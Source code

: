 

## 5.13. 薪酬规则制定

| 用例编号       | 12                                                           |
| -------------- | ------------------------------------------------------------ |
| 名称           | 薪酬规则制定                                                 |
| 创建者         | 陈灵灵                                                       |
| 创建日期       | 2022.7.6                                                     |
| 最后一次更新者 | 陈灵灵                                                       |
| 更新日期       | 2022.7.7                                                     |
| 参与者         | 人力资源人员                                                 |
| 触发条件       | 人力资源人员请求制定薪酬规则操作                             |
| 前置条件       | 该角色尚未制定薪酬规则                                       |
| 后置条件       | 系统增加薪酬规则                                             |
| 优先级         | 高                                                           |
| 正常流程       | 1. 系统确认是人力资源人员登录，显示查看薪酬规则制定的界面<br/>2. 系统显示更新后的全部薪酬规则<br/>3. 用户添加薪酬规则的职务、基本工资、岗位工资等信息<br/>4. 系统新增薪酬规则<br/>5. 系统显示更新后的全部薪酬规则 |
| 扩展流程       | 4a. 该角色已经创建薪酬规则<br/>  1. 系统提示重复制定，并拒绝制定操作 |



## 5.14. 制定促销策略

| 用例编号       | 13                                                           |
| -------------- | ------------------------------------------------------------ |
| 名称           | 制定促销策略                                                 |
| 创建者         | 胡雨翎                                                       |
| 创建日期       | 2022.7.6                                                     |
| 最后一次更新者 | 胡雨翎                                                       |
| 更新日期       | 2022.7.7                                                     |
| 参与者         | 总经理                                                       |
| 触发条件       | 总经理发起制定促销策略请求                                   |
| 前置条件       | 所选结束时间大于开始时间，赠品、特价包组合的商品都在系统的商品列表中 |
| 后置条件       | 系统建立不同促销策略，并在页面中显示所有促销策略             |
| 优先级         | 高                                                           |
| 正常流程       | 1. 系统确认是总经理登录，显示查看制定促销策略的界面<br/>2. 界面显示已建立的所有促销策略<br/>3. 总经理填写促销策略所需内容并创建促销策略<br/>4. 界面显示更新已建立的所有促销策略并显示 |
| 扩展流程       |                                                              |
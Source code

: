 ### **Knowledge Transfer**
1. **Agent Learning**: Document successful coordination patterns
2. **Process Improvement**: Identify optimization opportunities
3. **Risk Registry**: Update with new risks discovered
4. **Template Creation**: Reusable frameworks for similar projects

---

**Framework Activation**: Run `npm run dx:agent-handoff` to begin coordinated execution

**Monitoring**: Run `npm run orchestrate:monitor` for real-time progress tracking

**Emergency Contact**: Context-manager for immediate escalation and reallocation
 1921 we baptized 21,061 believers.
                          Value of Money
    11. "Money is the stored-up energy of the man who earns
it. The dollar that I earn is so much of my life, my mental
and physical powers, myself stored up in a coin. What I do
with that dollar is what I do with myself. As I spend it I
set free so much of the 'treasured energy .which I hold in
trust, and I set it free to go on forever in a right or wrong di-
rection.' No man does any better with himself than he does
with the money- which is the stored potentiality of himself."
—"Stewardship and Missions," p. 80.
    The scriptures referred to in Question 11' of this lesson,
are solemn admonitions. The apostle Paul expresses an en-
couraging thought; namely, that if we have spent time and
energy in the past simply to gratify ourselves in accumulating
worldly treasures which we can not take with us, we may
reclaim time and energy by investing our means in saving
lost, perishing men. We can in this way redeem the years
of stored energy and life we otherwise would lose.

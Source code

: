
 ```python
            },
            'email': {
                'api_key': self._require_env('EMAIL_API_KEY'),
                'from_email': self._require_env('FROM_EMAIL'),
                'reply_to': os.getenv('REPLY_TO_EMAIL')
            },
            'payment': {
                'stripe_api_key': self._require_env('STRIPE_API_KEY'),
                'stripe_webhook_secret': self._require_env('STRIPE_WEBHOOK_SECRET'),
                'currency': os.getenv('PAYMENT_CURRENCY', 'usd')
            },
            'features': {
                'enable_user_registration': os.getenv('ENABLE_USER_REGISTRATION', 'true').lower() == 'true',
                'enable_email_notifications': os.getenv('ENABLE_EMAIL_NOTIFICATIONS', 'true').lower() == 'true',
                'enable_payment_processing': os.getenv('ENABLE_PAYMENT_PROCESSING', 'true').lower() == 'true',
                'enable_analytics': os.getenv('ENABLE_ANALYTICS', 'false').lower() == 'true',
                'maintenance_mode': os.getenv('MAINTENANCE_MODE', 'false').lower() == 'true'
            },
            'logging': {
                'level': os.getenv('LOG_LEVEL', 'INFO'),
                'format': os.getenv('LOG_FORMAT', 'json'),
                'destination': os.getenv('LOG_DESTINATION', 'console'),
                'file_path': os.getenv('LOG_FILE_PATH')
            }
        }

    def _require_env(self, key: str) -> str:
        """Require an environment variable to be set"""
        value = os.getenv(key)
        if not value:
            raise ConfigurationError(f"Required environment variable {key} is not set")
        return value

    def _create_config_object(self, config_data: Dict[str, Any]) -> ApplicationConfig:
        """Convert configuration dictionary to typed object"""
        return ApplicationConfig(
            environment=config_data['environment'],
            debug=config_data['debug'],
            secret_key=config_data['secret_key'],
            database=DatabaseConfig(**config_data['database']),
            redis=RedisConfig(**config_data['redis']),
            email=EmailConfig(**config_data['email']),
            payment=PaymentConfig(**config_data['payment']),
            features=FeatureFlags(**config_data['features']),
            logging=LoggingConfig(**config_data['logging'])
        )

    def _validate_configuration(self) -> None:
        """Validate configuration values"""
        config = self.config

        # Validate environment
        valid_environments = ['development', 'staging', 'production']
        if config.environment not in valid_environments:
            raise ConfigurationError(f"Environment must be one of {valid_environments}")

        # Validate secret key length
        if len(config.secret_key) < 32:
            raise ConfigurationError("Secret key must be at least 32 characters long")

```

──────

> [EXERCISE OBJECTIVE]
Search the entries for "energy" and copy out each line that has it.

> [ANSWER SPACE]
    11. "Money is the stored-up energy of the man who earns
set free so much of the 'treasured energy .which I hold in
energy in the past simply to gratify ourselves in accumulating
reclaim time and energy by investing our means in saving
of stored energy and life we otherwise would lose.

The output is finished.